Ssh in its own is a good thing but setting it up on Windows might become
a little difficult. There are prepackaged versions such as copssh that
work quite well.
But ideally is best to use the server side on your router where you can
control everything. VNC can be used as the protocol, but only with some
kind of encrypted connection. I use 2 things - VPN (openvpn) and stunnel.
1. A VPN (virtual private network) is a client-server software that
allows secure connections between 2 or more remote computers (on the net
or whatever). Now there are many flavors of it including a crappy
version included in Windows.
But the one really good is OpenVPN (its opens ource). It works on any
platform and it is an industry grade secure software. It is very very
stable (on Linux at least).
2. stunnel is a simple program that connects 2 ports on 2 computers
creating a secure tunnel. It can be used for tunneling any tcp
connection (that uses only 1 port) through it. It doesnt need much
setup, it is ideal for quick and secure remote support.

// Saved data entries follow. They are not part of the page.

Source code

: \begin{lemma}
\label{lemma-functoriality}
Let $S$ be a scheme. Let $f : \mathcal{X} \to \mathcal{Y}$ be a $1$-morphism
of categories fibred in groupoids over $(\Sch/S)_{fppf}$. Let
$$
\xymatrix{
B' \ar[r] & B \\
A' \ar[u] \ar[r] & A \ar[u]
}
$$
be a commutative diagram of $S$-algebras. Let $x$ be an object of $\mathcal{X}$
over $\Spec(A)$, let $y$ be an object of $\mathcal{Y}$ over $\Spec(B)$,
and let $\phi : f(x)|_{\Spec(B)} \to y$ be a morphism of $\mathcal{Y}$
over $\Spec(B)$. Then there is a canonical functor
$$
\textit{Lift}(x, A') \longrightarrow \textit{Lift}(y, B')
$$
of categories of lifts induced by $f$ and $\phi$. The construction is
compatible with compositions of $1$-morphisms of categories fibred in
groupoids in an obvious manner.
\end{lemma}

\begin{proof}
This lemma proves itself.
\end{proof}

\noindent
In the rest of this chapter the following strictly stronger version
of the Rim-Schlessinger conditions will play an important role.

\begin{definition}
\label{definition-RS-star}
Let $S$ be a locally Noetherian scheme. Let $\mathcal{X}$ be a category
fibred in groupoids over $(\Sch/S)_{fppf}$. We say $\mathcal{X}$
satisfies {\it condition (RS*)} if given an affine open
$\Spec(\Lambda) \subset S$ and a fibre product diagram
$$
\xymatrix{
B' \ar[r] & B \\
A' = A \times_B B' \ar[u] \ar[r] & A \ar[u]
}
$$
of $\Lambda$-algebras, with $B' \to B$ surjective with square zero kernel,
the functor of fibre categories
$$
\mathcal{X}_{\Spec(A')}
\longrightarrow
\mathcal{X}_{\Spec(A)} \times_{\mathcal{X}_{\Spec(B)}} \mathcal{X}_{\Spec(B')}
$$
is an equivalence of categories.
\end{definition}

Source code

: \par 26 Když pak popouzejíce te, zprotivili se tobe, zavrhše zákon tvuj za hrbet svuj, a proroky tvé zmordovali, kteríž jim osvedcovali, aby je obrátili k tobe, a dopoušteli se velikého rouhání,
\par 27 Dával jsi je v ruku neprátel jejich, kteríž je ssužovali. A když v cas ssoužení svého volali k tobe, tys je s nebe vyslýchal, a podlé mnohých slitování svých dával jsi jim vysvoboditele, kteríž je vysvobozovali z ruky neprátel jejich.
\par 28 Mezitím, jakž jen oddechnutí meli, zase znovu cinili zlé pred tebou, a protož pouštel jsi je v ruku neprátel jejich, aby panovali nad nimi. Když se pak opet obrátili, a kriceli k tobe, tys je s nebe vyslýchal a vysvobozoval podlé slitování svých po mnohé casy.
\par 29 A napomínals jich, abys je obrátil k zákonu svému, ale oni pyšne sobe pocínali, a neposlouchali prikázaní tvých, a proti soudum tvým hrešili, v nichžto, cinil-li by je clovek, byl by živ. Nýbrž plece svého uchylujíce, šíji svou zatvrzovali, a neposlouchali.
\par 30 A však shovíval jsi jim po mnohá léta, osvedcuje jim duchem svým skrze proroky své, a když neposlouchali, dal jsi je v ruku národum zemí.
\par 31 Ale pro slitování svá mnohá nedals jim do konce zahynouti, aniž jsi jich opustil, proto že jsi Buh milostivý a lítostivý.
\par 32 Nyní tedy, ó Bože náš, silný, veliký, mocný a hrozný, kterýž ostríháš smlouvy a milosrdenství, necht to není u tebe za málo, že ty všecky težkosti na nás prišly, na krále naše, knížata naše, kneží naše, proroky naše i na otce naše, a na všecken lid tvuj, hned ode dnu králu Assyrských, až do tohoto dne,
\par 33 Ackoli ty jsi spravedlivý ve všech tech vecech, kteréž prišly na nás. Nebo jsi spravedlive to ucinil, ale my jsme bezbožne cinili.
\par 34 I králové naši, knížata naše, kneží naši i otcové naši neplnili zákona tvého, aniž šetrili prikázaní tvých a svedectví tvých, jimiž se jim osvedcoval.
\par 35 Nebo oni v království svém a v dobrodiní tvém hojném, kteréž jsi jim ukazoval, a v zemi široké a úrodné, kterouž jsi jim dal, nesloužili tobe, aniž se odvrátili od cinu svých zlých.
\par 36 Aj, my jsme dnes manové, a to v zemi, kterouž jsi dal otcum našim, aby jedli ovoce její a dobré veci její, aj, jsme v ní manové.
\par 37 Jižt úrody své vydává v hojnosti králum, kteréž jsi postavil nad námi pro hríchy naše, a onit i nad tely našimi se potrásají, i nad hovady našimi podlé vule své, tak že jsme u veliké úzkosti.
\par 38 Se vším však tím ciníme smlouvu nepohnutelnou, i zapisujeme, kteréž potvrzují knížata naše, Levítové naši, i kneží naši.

The above methods require networking knowledge, but are better than
proprietary solutions from control and privacy point of view. If setup
correctly they are no less secure or reliable. Add the fac that you have
your own encryption between 2 points makes it more secure (teamviewer is
a secure as your password).
> Now you ask--how do I do all this whan I'm hundreds of miles
> away? The simplest answer is to use something like TeamViewer
> (http://www.teamviewer.com). It's free for personal use. Install the
> full package on your machine; have them click on the "Join Remote Control
> Session" on that page, and run the program that's downloaded. It will
> offer an ID and Password; they read that to you, you enter it in your
> running copy of the full TeamViewer, and you'll have control over their
> And, in fact, if all of this is daunting to you, just use TeamViewer to
> support them and skip VNC. You'll have to have them run the local program
> and give you their ID/Password every time, but it's far less work to set
> up. (Note that there are other such packages out there--this is just one
> that's worked well and is free for personal use.)
Teamviewer runs just fine in service mode. Just assign a fixed good
password and set it to start with Windows.
The ID remains the same unless you reinstall the OS.
I do agree that these types of solutions are simpler and appeal to the
masses if you dont know about setting up private vpns. Only catch is
that you depend on the service provider's good will (teamviewer in this
case). It happened to me a few times that i was arbitrarily disconnected.
BTW there are similar free solutions such as logmein or impcremote.